* [TASK ITEM]: Where a picture appears, leave it out, and transcribe all the lines below exactly.

* [MATERIAL SUPPLIED]:
━━━━━━━━━━━━━━━━━━━━

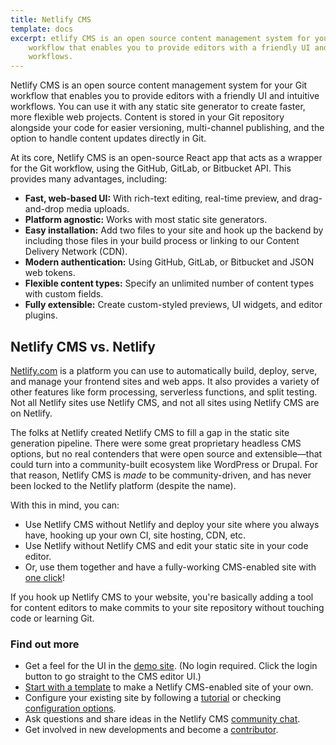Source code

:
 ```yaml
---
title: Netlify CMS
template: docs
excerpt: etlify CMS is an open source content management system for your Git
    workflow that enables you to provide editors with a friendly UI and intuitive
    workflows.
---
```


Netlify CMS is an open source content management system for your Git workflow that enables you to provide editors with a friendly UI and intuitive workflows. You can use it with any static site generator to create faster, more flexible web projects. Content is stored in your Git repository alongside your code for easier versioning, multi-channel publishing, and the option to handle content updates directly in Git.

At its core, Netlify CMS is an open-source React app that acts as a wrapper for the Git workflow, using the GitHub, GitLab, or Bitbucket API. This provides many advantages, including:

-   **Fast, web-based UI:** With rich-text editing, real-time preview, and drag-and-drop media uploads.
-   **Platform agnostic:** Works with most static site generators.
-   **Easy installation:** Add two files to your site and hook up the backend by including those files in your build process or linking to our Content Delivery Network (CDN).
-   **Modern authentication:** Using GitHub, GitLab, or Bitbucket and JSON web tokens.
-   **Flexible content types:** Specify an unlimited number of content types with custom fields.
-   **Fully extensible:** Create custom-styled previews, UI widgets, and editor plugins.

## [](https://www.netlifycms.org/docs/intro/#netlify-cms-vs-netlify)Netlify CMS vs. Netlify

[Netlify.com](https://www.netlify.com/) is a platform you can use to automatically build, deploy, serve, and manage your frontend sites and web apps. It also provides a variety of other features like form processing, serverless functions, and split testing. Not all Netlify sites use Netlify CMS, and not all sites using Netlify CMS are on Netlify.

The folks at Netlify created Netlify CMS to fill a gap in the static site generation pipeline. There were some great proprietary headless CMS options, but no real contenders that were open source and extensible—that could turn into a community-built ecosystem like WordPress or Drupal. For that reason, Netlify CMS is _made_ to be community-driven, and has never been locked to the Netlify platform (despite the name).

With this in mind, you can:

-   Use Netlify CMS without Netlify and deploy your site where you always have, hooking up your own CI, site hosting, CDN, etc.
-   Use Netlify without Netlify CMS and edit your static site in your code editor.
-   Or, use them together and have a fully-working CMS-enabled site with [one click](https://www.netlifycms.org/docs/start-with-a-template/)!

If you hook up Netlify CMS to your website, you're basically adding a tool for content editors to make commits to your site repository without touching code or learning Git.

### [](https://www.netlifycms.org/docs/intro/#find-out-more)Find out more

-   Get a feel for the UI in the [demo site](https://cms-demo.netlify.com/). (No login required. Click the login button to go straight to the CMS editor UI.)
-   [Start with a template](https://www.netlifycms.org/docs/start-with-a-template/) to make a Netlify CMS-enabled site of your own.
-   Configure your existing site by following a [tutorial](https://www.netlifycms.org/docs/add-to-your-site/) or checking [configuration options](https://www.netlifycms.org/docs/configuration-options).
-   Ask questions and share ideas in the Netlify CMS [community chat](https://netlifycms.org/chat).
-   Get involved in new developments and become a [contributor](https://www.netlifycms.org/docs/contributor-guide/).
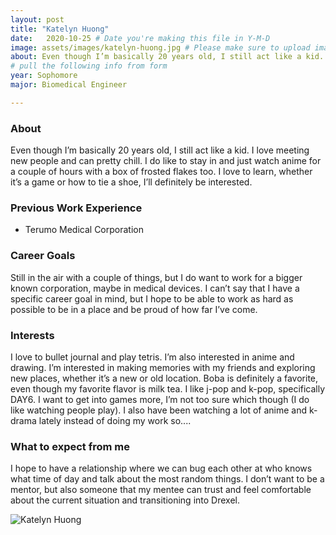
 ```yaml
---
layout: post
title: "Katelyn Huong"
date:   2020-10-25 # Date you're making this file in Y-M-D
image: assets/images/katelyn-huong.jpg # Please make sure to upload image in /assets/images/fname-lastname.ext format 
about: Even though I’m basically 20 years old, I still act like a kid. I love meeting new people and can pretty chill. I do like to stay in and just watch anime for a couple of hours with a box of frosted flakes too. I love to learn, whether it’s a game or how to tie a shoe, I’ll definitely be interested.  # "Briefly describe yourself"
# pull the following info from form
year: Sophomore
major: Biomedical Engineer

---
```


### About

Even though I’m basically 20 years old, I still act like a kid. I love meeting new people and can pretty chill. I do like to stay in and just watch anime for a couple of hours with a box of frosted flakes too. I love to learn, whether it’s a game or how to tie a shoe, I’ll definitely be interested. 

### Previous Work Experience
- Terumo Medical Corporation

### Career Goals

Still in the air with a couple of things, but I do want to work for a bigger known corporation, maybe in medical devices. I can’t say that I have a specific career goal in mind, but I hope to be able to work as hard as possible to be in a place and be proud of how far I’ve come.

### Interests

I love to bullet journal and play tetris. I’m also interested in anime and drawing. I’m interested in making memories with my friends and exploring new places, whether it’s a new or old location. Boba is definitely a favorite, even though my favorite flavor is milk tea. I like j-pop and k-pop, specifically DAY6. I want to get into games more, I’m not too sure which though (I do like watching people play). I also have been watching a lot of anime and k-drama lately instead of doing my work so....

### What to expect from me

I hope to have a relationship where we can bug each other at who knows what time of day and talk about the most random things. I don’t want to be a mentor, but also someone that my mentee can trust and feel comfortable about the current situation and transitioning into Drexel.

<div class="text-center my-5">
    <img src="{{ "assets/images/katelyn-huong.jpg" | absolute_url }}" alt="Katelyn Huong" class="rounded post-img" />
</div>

━━━━━━━━━━━━━━━━━━━━

* [RESULT BELOW]:
Source code

:
 ```yaml
---
title: Netlify CMS
template: docs
excerpt: etlify CMS is an open source content management system for your Git
    workflow that enables you to provide editors with a friendly UI and intuitive
    workflows.
---
```


Netlify CMS is an open source content management system for your Git workflow that enables you to provide editors with a friendly UI and intuitive workflows. You can use it with any static site generator to create faster, more flexible web projects. Content is stored in your Git repository alongside your code for easier versioning, multi-channel publishing, and the option to handle content updates directly in Git.

At its core, Netlify CMS is an open-source React app that acts as a wrapper for the Git workflow, using the GitHub, GitLab, or Bitbucket API. This provides many advantages, including:

-   **Fast, web-based UI:** With rich-text editing, real-time preview, and drag-and-drop media uploads.
-   **Platform agnostic:** Works with most static site generators.
-   **Easy installation:** Add two files to your site and hook up the backend by including those files in your build process or linking to our Content Delivery Network (CDN).
-   **Modern authentication:** Using GitHub, GitLab, or Bitbucket and JSON web tokens.
-   **Flexible content types:** Specify an unlimited number of content types with custom fields.
-   **Fully extensible:** Create custom-styled previews, UI widgets, and editor plugins.

## [](https://www.netlifycms.org/docs/intro/#netlify-cms-vs-netlify)Netlify CMS vs. Netlify

[Netlify.com](https://www.netlify.com/) is a platform you can use to automatically build, deploy, serve, and manage your frontend sites and web apps. It also provides a variety of other features like form processing, serverless functions, and split testing. Not all Netlify sites use Netlify CMS, and not all sites using Netlify CMS are on Netlify.

The folks at Netlify created Netlify CMS to fill a gap in the static site generation pipeline. There were some great proprietary headless CMS options, but no real contenders that were open source and extensible—that could turn into a community-built ecosystem like WordPress or Drupal. For that reason, Netlify CMS is _made_ to be community-driven, and has never been locked to the Netlify platform (despite the name).

With this in mind, you can:

-   Use Netlify CMS without Netlify and deploy your site where you always have, hooking up your own CI, site hosting, CDN, etc.
-   Use Netlify without Netlify CMS and edit your static site in your code editor.
-   Or, use them together and have a fully-working CMS-enabled site with [one click](https://www.netlifycms.org/docs/start-with-a-template/)!

If you hook up Netlify CMS to your website, you're basically adding a tool for content editors to make commits to your site repository without touching code or learning Git.

### [](https://www.netlifycms.org/docs/intro/#find-out-more)Find out more

-   Get a feel for the UI in the [demo site](https://cms-demo.netlify.com/). (No login required. Click the login button to go straight to the CMS editor UI.)
-   [Start with a template](https://www.netlifycms.org/docs/start-with-a-template/) to make a Netlify CMS-enabled site of your own.
-   Configure your existing site by following a [tutorial](https://www.netlifycms.org/docs/add-to-your-site/) or checking [configuration options](https://www.netlifycms.org/docs/configuration-options).
-   Ask questions and share ideas in the Netlify CMS [community chat](https://netlifycms.org/chat).
-   Get involved in new developments and become a [contributor](https://www.netlifycms.org/docs/contributor-guide/).
 ```yaml
---
layout: post
title: "Katelyn Huong"
date:   2020-10-25 # Date you're making this file in Y-M-D
image: assets/images/katelyn-huong.jpg # Please make sure to upload image in /assets/images/fname-lastname.ext format 
about: Even though I’m basically 20 years old, I still act like a kid. I love meeting new people and can pretty chill. I do like to stay in and just watch anime for a couple of hours with a box of frosted flakes too. I love to learn, whether it’s a game or how to tie a shoe, I’ll definitely be interested.  # "Briefly describe yourself"
# pull the following info from form
year: Sophomore
major: Biomedical Engineer

---
```


### About

Even though I’m basically 20 years old, I still act like a kid. I love meeting new people and can pretty chill. I do like to stay in and just watch anime for a couple of hours with a box of frosted flakes too. I love to learn, whether it’s a game or how to tie a shoe, I’ll definitely be interested. 

### Previous Work Experience
- Terumo Medical Corporation

### Career Goals

Still in the air with a couple of things, but I do want to work for a bigger known corporation, maybe in medical devices. I can’t say that I have a specific career goal in mind, but I hope to be able to work as hard as possible to be in a place and be proud of how far I’ve come.

### Interests

I love to bullet journal and play tetris. I’m also interested in anime and drawing. I’m interested in making memories with my friends and exploring new places, whether it’s a new or old location. Boba is definitely a favorite, even though my favorite flavor is milk tea. I like j-pop and k-pop, specifically DAY6. I want to get into games more, I’m not too sure which though (I do like watching people play). I also have been watching a lot of anime and k-drama lately instead of doing my work so....

### What to expect from me

I hope to have a relationship where we can bug each other at who knows what time of day and talk about the most random things. I don’t want to be a mentor, but also someone that my mentee can trust and feel comfortable about the current situation and transitioning into Drexel.

<div class="text-center my-5">
    <img src="{{ "assets/images/katelyn-huong.jpg" | absolute_url }}" alt="Katelyn Huong" class="rounded post-img" />
</div>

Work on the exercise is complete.